Work required: Would you output the entries below only from the line containing "by ARD priors." through the line containing "threshold, default 0.1)", exactly as they stand and with both ends included?

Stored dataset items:
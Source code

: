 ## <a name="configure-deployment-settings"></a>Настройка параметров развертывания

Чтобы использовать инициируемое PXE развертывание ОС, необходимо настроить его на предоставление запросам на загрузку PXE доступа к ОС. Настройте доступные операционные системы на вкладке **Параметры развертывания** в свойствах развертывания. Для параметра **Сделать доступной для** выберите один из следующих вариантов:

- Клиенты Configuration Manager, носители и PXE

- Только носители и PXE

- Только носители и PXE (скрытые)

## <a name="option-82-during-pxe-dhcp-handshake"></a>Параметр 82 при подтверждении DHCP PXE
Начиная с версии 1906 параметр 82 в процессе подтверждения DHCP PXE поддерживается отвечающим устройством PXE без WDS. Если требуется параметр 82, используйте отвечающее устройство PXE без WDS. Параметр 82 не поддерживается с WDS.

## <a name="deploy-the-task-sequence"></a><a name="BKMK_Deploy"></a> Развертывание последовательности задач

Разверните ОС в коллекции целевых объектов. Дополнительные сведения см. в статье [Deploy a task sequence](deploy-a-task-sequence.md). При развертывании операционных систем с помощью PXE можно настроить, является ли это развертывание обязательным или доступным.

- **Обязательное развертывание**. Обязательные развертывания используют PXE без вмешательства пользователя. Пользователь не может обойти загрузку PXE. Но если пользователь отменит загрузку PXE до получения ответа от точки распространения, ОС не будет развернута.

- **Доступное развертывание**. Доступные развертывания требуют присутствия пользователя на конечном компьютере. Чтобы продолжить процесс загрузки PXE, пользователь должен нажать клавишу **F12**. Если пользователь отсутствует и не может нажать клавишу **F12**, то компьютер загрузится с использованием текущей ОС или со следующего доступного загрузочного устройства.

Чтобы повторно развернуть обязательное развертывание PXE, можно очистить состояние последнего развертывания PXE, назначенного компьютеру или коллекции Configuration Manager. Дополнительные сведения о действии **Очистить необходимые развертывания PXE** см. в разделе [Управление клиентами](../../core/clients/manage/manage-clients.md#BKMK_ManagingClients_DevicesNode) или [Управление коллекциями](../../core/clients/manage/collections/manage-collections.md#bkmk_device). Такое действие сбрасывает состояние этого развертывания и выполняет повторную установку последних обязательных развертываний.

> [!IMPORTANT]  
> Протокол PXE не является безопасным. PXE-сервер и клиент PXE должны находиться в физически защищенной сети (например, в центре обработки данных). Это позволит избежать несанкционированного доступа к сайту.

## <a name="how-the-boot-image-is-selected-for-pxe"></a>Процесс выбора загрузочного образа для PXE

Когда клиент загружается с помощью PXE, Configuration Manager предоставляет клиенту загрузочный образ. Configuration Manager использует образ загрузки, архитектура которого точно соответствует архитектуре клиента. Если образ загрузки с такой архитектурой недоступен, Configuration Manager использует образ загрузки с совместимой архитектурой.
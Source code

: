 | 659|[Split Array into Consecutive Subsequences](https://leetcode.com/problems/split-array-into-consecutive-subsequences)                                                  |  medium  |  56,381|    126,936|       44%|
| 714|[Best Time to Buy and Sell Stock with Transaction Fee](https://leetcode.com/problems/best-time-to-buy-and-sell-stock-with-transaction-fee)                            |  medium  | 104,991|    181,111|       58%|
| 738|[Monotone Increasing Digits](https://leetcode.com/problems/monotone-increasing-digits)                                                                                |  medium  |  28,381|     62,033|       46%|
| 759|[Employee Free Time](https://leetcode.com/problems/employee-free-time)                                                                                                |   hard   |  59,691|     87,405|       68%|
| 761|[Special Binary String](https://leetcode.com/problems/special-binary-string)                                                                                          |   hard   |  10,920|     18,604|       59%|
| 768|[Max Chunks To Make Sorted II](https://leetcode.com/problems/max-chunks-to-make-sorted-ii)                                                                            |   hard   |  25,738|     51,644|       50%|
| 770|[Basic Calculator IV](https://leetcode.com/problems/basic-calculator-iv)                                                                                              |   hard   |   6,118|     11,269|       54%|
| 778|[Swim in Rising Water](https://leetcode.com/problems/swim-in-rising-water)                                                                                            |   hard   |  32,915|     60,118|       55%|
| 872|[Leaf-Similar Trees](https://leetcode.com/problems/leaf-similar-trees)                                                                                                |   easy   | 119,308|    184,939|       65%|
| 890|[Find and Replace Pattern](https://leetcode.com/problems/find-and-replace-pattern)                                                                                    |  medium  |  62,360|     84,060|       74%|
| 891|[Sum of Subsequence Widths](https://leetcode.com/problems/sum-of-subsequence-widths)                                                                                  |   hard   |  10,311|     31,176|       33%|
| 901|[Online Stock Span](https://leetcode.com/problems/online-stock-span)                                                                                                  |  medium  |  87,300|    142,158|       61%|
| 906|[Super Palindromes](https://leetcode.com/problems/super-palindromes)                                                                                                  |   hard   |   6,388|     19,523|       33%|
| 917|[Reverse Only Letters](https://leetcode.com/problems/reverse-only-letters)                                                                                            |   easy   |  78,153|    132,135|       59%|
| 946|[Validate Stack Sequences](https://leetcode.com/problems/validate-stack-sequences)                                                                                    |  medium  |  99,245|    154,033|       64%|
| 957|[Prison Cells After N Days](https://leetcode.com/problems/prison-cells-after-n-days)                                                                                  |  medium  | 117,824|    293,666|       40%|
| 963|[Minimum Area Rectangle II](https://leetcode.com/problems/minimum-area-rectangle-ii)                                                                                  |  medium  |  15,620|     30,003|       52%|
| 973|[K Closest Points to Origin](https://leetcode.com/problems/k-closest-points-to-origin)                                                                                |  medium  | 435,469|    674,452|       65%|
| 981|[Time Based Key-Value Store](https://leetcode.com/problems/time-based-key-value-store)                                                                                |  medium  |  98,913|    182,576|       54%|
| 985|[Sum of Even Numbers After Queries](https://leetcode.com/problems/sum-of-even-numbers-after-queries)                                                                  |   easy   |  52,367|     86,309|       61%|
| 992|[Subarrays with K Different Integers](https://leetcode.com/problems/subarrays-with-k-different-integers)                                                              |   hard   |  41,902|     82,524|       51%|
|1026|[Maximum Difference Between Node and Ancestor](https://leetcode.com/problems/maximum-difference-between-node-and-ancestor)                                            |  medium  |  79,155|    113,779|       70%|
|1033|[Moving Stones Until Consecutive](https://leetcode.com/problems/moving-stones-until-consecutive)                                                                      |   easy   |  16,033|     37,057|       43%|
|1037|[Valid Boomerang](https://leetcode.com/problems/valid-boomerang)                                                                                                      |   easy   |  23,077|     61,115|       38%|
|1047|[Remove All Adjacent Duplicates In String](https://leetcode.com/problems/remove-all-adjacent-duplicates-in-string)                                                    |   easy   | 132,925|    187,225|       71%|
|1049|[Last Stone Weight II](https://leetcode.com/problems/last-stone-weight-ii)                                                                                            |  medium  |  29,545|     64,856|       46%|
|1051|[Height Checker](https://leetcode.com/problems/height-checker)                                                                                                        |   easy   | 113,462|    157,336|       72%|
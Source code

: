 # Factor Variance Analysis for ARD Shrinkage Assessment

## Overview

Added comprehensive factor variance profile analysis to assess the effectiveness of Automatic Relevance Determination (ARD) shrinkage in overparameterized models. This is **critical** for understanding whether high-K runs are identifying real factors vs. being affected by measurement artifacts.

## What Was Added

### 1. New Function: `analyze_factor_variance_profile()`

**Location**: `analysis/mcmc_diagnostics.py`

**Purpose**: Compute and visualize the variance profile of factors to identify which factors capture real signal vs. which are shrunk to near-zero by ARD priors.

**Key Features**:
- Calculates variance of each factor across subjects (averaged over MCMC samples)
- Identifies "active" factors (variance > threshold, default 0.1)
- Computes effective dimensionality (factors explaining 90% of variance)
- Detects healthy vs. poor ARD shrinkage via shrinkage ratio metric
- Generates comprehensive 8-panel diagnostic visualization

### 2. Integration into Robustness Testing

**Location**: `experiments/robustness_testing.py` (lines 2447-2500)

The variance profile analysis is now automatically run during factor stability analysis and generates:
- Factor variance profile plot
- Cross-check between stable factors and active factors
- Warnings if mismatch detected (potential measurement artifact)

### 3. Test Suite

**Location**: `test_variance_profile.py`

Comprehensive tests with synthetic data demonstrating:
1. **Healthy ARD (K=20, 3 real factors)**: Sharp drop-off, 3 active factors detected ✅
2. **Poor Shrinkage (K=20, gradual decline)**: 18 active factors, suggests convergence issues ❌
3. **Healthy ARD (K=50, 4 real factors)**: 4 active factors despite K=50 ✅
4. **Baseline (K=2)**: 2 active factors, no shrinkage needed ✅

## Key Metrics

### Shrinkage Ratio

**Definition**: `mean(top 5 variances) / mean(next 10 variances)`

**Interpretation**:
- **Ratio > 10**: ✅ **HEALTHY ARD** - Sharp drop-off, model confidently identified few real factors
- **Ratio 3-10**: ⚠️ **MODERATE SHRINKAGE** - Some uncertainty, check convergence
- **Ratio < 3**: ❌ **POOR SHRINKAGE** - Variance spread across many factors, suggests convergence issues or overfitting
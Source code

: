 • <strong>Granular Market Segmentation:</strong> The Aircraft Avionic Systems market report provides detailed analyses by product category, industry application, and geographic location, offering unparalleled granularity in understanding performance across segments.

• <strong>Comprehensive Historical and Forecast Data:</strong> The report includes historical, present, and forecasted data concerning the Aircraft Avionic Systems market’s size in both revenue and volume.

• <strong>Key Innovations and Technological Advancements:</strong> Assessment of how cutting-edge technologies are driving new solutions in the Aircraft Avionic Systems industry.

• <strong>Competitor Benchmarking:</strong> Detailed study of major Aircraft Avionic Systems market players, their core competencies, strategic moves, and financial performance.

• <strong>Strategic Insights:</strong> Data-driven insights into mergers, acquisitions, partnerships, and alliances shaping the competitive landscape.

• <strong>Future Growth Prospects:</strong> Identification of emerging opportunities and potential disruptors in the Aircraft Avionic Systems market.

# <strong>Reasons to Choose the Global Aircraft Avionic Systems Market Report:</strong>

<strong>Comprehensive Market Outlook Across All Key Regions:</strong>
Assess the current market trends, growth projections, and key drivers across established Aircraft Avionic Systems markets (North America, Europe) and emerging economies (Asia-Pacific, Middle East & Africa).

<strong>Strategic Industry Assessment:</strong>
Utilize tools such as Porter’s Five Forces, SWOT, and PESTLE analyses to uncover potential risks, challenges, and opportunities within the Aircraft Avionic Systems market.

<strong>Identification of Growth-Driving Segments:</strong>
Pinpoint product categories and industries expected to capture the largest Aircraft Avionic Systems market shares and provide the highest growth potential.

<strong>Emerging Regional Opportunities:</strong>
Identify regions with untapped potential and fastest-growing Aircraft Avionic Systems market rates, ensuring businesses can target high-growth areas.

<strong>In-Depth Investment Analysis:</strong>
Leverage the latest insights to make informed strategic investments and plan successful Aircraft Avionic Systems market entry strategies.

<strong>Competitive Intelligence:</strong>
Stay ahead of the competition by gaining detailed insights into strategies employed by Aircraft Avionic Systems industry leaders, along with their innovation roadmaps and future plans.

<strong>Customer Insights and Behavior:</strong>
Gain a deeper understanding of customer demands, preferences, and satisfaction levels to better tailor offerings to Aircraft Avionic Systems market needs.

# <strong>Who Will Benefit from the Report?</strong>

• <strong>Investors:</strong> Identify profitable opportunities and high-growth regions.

Response to the exercise:
**Purpose**: Compute and visualize the variance profile of factors to identify which factors capture real signal vs. which are shrunk to near-zero by ARD priors.

**Key Features**:
- Calculates variance of each factor across subjects (averaged over MCMC samples)
- Identifies "active" factors (variance > threshold, default 0.1)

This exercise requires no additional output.